Posted by Michelle Darnell | in Darnell History, Food and Recipes | 42 Comments »

Day Off for Meeting

Jan. 9th 2013


On Tuesday, Brett and I had a meeting back at the plantation with several of the key people we need to get through our zoning process. As we drove up to the plantation, I spent the time playing with Twitter and learning some of the functions on my Twitter app. By the time we arrived at the plantation, I think I have figured some of it out.



I am not sure if you notice, but we also got “Pinned”!


The first person to arrive was Doug from Fredericksburg Paving. He is going to be doing the paving we need at the entry from the highway. Then we had two officials from King George arrive, followed the representative from the Virginia Department of Transportation. As we were waiting, we were talking with everyone about the history of the plantation. And just as if it were on cue, over our head flew five eagles.
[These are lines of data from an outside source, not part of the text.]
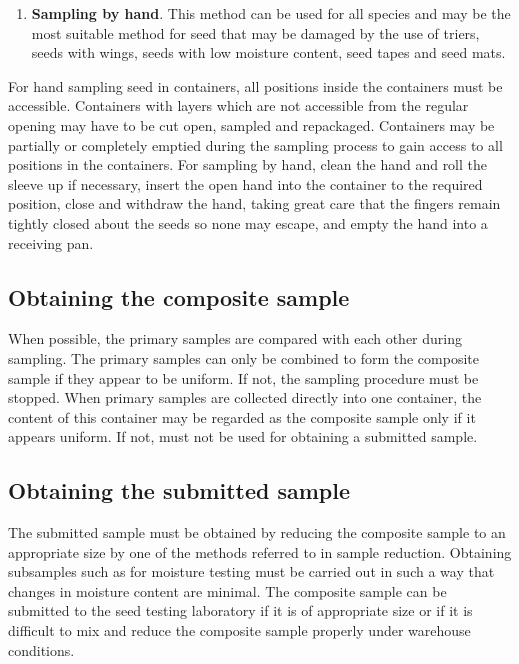\documentclass[
]{book}
\providecommand{\tightlist}{%
  \setlength{\itemsep}{0pt}\setlength{\parskip}{0pt}}
\begin{document}
\begin{enumerate}
\def\labelenumi{\alph{enumi}.}
\setcounter{enumi}{3}
\tightlist
\item
  \textbf{Sampling by hand}. This method can be used for all species and may be the most suitable method for seed that may be damaged by the use of triers, seeds with wings, seeds with low moisture content, seed tapes and seed mats.
\end{enumerate}

For hand sampling seed in containers, all positions inside the containers must be accessible. Containers with layers which are not accessible from the regular opening may have to be cut open, sampled and repackaged. Containers may be partially or completely emptied during the sampling process to gain access to all positions in the containers. For sampling by hand, clean the hand and roll the sleeve up if necessary, insert the open hand into the container to the required position, close and withdraw the hand, taking great care that the fingers remain tightly closed about the seeds so none may escape, and empty the hand into a receiving pan.

\hypertarget{obtaining-the-composite-sample}{%
\subsection{Obtaining the composite sample}\label{obtaining-the-composite-sample}}

When possible, the primary samples are compared with each other during sampling. The primary samples can only be combined to form the composite sample if they appear to be uniform. If not, the sampling procedure must be stopped. When primary samples are collected directly into one container, the content of this container may be regarded as the composite sample only if it appears uniform. If not, must not be used for obtaining a submitted sample.

\hypertarget{obtaining-the-submitted-sample}{%
\subsection{Obtaining the submitted sample}\label{obtaining-the-submitted-sample}}

The submitted sample must be obtained by reducing the composite sample to an appropriate size by one of the methods referred to in sample reduction. Obtaining subsamples such as for moisture testing must be carried out in such a way that changes in moisture content are minimal. The composite sample can be submitted to the seed testing laboratory if it is of appropriate size or if it is difficult to mix and reduce the composite sample properly under warehouse conditions.
\end{document}
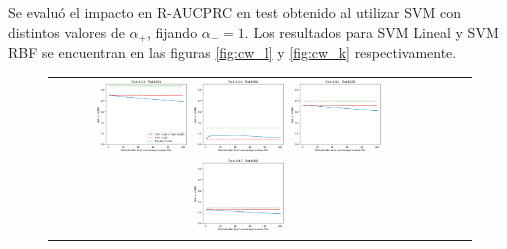 Se evaluó el impacto en R-AUCPRC en test obtenido al utilizar SVM con distintos valores de $\alpha_{+}$, fijando $\alpha_{-}=1$. Los resultados para SVM Lineal y SVM RBF se encuentran en las figuras \ref{fig:cw_l} y \ref{fig:cw_k} respectivamente. \\

\begin{figure}[h!]
\begin{tabular}{cccc}
  \includegraphics[width=0.25\textwidth]{Kap7/cw/train=b234_test=b261_linear_individual_curves.png}  \includegraphics[width=0.25\textwidth]{Kap7/cw/train=b234_test=b360_linear_individual_curves.png}
  \includegraphics[width=0.25\textwidth]{Kap7/cw/train=b261_test=b278_linear_individual_curves.png}  \includegraphics[width=0.25\textwidth]{Kap7/cw/train=b261_test=b360_linear_individual_curves.png} \\


\end{tabular}
\end{figure}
As we walked down the long driveway, I was talking to the VDOT rep and Doug. I asked them if they knew who all had rode or walked down this plantation drive. It was so much fun watching their faces as I told them about General Ambrose Burnside during the Civil War and the escape route of John Wilkes Booth and the detachment that followed and had stopped at the plantation to rest. I have to say for me, I still get chill bumps knowing the history that has passed through our plantation.
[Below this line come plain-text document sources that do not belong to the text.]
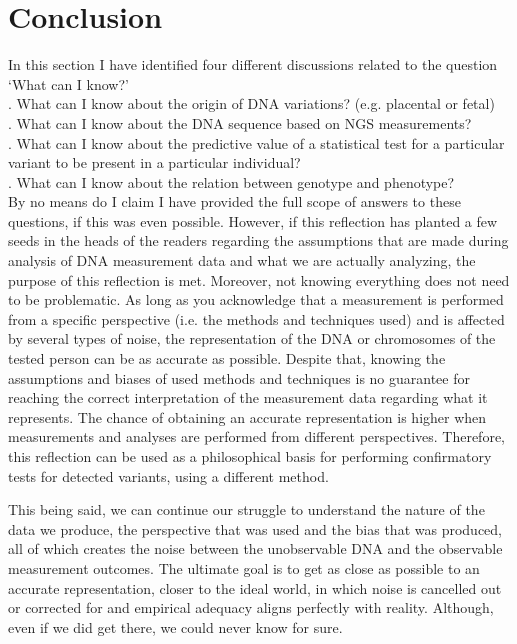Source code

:\section{Conclusion} \label{Conclusion}
In this section I have identified four different discussions related to the question ‘What can I know?’ \\

.	What can I know about the origin of DNA variations? (e.g. placental or fetal) \\

.	What can I know about the DNA sequence based on NGS measurements? \\

.	What can I know about the predictive value of a statistical test for a particular variant to be present in a particular individual? \\

.	What can I know about the relation between genotype and phenotype? \\

\noindent By no means do I claim I have provided the full scope of answers to these questions, if this was even possible. 
However, if this reflection has planted a few seeds in the heads of the readers regarding the assumptions that are made during analysis of DNA measurement data and what we are actually analyzing, the purpose of this reflection is met. 
Moreover, not knowing everything does not need to be problematic. 
As long as you acknowledge that a measurement is performed from a specific perspective (i.e. the methods and techniques used) and is affected by several types of noise, the representation of the DNA or chromosomes of the tested person can be as accurate as possible. 
Despite that, knowing the assumptions and biases of used methods and techniques is no guarantee for reaching the correct interpretation of the measurement data regarding what it represents. 
The chance of obtaining an accurate representation is higher when measurements and analyses are performed from different perspectives. 
Therefore, this reflection can be used as a philosophical basis for performing confirmatory tests for detected variants, using a different method. 

This being said, we can continue our struggle to understand the nature of the data we produce, the perspective that was used and the bias that was produced, all of which creates the noise between the unobservable DNA and the observable measurement outcomes. 
The ultimate goal is to get as close as possible to an accurate representation, closer to the ideal world, in which noise is cancelled out or corrected for and empirical adequacy aligns perfectly with reality. 
Although, even if we did get there, we could never know for sure.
After viewing the drive and entry and reviewing the plan for the parking area, we got our answer as to what we needed to do for each. For the entry from the highway, we are not going to have to move the entry twenty feet to the north…whew! We just need to widen it as far as we can without adding a new covert or moving any utilities. As for the long driveway from the entry to front gate entry, we will be expanding the drive to 18 feet. We are currently at 14 feet. We may have to trim some of the limbs of the Red Cedars that line the drive, but at least we won’t have to cut any of these historic trees down. As for the circle drive around the bowling green, we will need to expand it out to 16 feet. It is also at 14 feet like the long drive. We will use the circle drive as a one way so we won’t need to have places for two cars to pass.
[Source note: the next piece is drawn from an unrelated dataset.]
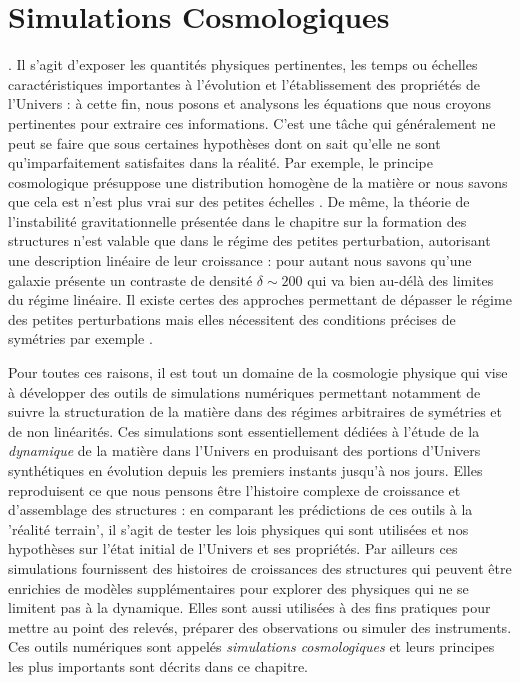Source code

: \chapter{Simulations Cosmologiques}

. Il s'agit d'exposer les quantités physiques pertinentes, les temps ou échelles caractéristiques importantes à l'évolution et l'établissement des propriétés de l'Univers : à cette fin, nous posons et analysons les équations que nous croyons pertinentes pour extraire ces informations. C'est une tâche qui généralement ne peut se faire que sous certaines hypothèses dont on sait qu'elle ne sont qu'imparfaitement satisfaites dans la réalité. Par exemple, le principe cosmologique présuppose une distribution homogène de la matière or nous savons que cela est n'est plus vrai sur des petites échelles .  De même, la théorie de l'instabilité gravitationnelle présentée dans le chapitre sur la formation des structures n'est valable que dans le régime des petites perturbation, autorisant une description linéaire de leur croissance : pour autant nous savons qu'une galaxie présente un contraste de densité $\delta \sim 200$ qui va bien au-délà des limites du régime linéaire. Il existe certes des approches permettant de dépasser le régime des petites perturbations mais elles nécessitent des conditions précises de symétries par exemple .


Pour toutes ces raisons, il est tout un domaine de la cosmologie physique qui vise à développer des outils de simulations numériques permettant notamment de suivre la structuration de la matière dans des régimes arbitraires de symétries et de non linéarités. Ces simulations sont essentiellement dédiées à l'étude de la \textit{dynamique} de la matière dans l'Univers en produisant des portions d'Univers synthétiques en évolution depuis les premiers instants jusqu'à nos jours. Elles reproduisent ce que nous pensons être l'histoire complexe de croissance et d'assemblage des structures : en comparant les prédictions de ces outils à la 'réalité terrain', il s'agit de tester les lois physiques qui sont utilisées et nos hypothèses sur l'état initial de l'Univers et ses propriétés. Par ailleurs ces simulations fournissent des histoires de croissances des structures qui peuvent être enrichies de modèles supplémentaires pour explorer des physiques qui ne se limitent pas à la dynamique. Elles sont aussi utilisées à des fins pratiques pour mettre au point des relevés, préparer des observations ou simuler des instruments. Ces outils numériques sont appelés \textit{simulations cosmologiques} et leurs principes les plus importants sont décrits dans ce chapitre.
After all the zoning talk, Brett and I walked everyone through the Mansion. Only one of the visitors had ever been in the house. He had come during the restoration, but had not seen it since it was completed. As we walked around, we shared history and our ideas for each room. Giving tours of this grand house is one thing I have to say I just love. To be about to share the history that walked these halls is just…. priceless.

Ferry FarmBoyhood Home of George Washington

Ferry Farm
Boyhood Home of George Washington

After we said our “good-bye” we decided to head to Historic Fredericksburg for a bite to eat. But being that we were here during the week, I talked Brett into stopping at Ferry Farm, George Washington’s boyhood home to see our favorite archaeologists, Mara and Jason. WE also got to meet a new friend Melanie. I brought along our new finds to see what we had. Of course, all the small items were all 2oth century, so no excitement there. But I know Mara is really into bottles, so I couldn’t wait to see if our bottle was something special.



First intact artifact!  Bottle with screw top

First intact artifact! Bottle with screw top

After examining it, she thought it could be an extract bottle or medicine bottle dating somewhere around 1925-1928. Ok, so it’s not Civil War or Colonial, but I could take that. Plus it was the first item we had intact. After we arrived home, she had sent me an update on the bottle. Here is her final outcome:

The bottle is indeed an extract bottle, although from what company remains to be seen.  It does not appear to be utilized by Sauers, however. The reason we can never be sure of what company utilized this bottle is that the form is still prevalent today. So, the company that made the bottle was the Brockway Glass Company.  This mark was utilized since 1925 so the bottle dates anywhere after that.  They merged with Owens-Illinois Glass Co. in 1988 and that’s when that mark when out of use.”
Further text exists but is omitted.